## ASSIGNED TASK
Records follow. Pull out every line that contains "TensorflowLiteSession".

** Opening DATASET block **

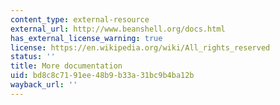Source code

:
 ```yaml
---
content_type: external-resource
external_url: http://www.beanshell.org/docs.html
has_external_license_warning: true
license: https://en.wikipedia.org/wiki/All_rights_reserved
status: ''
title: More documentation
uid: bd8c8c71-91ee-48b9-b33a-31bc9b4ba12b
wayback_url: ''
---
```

** Closing DATASET block **
** Opening DATASET block **

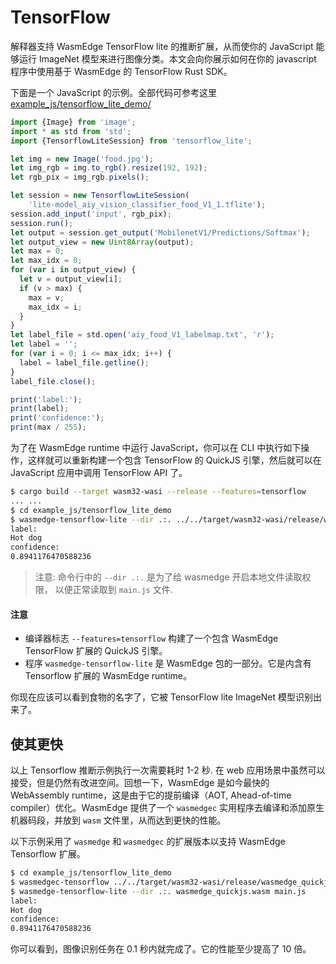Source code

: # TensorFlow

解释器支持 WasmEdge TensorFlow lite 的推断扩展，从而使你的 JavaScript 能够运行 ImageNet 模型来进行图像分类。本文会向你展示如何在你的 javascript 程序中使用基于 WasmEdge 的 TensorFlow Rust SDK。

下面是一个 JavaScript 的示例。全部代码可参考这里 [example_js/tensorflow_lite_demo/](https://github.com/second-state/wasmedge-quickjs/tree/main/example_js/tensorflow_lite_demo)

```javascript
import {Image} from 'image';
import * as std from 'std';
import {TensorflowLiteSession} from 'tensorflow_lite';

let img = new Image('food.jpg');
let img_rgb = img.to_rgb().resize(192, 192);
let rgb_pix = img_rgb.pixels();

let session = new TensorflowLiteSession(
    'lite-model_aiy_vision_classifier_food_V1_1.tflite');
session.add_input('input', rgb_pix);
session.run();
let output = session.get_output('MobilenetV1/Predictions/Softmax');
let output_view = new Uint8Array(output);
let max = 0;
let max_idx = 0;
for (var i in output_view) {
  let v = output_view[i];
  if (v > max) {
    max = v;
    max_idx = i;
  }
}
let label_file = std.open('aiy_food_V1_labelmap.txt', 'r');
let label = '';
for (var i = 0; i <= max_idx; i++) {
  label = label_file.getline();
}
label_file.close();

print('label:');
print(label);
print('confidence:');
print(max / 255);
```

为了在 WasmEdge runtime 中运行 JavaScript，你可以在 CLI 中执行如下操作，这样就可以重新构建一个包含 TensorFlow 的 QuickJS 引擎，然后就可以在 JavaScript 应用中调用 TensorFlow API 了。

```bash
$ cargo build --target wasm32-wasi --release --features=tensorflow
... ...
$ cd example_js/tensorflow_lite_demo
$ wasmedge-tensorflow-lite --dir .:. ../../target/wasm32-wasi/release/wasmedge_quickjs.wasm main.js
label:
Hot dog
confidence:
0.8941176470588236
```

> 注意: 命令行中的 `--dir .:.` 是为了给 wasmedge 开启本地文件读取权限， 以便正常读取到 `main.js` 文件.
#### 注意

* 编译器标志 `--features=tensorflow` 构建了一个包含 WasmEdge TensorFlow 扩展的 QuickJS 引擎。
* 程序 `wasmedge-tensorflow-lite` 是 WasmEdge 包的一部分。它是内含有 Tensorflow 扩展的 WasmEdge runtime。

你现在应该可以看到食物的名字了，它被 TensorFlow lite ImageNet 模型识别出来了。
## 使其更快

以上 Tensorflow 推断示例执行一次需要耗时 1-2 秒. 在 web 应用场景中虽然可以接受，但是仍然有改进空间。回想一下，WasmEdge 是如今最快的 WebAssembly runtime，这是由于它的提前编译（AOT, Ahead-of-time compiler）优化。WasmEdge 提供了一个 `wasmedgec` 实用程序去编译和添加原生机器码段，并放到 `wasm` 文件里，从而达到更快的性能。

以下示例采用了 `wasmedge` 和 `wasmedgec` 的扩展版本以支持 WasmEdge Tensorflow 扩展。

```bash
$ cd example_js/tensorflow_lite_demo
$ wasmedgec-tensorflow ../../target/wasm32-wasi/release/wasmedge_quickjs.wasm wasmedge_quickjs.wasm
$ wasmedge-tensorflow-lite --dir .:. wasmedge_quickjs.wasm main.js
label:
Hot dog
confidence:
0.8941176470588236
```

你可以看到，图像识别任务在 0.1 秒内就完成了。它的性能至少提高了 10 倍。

** Closing DATASET block **

## TASK RESULT
import {TensorflowLiteSession} from 'tensorflow_lite';
let session = new TensorflowLiteSession(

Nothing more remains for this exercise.